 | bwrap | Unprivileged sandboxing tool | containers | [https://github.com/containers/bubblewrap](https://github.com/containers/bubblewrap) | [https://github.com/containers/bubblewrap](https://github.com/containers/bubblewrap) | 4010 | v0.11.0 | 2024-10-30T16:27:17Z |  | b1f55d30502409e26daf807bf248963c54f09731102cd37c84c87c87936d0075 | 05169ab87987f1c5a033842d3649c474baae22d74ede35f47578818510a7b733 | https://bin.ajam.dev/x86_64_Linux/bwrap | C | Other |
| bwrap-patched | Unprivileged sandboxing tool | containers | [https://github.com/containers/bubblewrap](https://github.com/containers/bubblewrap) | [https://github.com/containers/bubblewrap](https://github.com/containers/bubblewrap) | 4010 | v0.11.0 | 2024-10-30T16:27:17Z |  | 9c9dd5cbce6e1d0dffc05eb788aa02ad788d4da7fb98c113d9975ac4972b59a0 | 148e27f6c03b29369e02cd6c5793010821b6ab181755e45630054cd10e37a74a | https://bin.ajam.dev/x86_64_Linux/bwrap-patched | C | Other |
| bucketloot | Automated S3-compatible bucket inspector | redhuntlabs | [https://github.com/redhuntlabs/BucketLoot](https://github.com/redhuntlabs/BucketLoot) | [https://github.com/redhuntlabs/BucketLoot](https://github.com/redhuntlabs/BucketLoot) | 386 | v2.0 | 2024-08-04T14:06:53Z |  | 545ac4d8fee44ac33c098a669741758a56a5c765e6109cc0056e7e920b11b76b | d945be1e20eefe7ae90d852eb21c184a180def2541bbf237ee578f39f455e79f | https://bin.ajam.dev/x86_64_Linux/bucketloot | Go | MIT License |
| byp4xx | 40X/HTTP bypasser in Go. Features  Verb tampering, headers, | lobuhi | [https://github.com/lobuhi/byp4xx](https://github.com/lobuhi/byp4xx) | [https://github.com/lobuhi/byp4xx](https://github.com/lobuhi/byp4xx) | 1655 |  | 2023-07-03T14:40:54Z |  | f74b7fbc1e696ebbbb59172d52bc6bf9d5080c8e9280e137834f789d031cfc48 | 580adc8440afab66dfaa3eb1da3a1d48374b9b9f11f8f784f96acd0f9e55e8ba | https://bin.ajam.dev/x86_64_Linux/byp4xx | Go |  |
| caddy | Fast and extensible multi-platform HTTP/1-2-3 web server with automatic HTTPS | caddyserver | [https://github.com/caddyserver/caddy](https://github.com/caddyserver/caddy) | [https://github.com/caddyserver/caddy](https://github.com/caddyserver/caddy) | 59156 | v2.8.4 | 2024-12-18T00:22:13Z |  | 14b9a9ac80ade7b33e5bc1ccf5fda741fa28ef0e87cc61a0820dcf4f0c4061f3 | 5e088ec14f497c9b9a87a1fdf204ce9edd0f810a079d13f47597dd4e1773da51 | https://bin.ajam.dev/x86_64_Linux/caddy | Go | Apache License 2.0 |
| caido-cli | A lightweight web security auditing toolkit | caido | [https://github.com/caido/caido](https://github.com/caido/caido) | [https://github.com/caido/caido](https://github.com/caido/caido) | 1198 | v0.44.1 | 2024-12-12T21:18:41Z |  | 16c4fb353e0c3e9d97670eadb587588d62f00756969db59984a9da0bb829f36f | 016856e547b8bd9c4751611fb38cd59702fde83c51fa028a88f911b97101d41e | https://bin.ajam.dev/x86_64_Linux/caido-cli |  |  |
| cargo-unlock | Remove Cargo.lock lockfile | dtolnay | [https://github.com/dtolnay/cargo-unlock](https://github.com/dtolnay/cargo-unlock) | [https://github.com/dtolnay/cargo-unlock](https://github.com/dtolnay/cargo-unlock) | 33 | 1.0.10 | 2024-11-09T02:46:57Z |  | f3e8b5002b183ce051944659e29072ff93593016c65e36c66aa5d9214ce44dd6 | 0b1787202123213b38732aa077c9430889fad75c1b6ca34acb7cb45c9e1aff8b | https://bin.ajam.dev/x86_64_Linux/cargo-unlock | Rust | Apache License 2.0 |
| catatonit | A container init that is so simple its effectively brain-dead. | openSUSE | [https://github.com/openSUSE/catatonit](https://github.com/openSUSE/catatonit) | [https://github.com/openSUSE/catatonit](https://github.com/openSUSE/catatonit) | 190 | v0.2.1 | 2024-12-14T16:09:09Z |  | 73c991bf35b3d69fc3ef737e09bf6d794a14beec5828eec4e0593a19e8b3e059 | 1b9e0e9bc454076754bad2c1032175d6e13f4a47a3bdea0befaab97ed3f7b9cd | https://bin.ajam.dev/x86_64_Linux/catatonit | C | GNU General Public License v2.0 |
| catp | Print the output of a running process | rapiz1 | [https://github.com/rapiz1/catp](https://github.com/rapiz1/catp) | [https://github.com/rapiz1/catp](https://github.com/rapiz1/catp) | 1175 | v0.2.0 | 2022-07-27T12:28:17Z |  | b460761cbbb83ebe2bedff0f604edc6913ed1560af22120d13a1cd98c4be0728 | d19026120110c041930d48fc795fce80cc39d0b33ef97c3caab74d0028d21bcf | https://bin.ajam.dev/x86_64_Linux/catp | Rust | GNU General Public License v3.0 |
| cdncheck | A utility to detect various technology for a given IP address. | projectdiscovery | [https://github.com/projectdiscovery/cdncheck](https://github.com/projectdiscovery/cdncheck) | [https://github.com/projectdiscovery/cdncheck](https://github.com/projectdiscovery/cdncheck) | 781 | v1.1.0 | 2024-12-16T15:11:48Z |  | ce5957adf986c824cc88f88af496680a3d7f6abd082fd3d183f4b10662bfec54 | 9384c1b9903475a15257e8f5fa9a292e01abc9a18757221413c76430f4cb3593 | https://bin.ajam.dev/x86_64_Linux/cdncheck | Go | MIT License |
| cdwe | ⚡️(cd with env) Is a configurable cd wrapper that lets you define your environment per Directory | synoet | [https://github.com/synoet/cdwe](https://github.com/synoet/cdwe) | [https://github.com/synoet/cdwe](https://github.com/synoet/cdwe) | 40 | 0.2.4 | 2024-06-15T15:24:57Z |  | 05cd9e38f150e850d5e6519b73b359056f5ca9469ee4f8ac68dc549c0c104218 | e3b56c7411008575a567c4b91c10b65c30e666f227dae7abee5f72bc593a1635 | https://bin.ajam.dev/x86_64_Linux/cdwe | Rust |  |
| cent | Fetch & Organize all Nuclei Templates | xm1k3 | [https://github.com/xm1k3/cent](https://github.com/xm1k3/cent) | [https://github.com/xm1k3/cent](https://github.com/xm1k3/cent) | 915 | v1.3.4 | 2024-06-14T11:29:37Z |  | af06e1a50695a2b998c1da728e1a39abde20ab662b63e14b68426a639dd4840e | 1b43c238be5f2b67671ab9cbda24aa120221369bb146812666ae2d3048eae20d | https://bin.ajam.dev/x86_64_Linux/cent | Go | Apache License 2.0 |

====================

• TASK REQUIREMENTS: Beginning at the line with "caddy | Fast" and ending at the line with "Rust | Apache License 2.0 |", reproduce each line of the data above exactly, and add no other lines.

• REPLY TO THE EXERCISE:
| caddy | Fast and extensible multi-platform HTTP/1-2-3 web server with automatic HTTPS | caddyserver | [https://github.com/caddyserver/caddy](https://github.com/caddyserver/caddy) | [https://github.com/caddyserver/caddy](https://github.com/caddyserver/caddy) | 59156 | v2.8.4 | 2024-12-18T00:22:13Z |  | 14b9a9ac80ade7b33e5bc1ccf5fda741fa28ef0e87cc61a0820dcf4f0c4061f3 | 5e088ec14f497c9b9a87a1fdf204ce9edd0f810a079d13f47597dd4e1773da51 | https://bin.ajam.dev/x86_64_Linux/caddy | Go | Apache License 2.0 |
| caido-cli | A lightweight web security auditing toolkit | caido | [https://github.com/caido/caido](https://github.com/caido/caido) | [https://github.com/caido/caido](https://github.com/caido/caido) | 1198 | v0.44.1 | 2024-12-12T21:18:41Z |  | 16c4fb353e0c3e9d97670eadb587588d62f00756969db59984a9da0bb829f36f | 016856e547b8bd9c4751611fb38cd59702fde83c51fa028a88f911b97101d41e | https://bin.ajam.dev/x86_64_Linux/caido-cli |  |  |
| cargo-unlock | Remove Cargo.lock lockfile | dtolnay | [https://github.com/dtolnay/cargo-unlock](https://github.com/dtolnay/cargo-unlock) | [https://github.com/dtolnay/cargo-unlock](https://github.com/dtolnay/cargo-unlock) | 33 | 1.0.10 | 2024-11-09T02:46:57Z |  | f3e8b5002b183ce051944659e29072ff93593016c65e36c66aa5d9214ce44dd6 | 0b1787202123213b38732aa077c9430889fad75c1b6ca34acb7cb45c9e1aff8b | https://bin.ajam.dev/x86_64_Linux/cargo-unlock | Rust | Apache License 2.0 |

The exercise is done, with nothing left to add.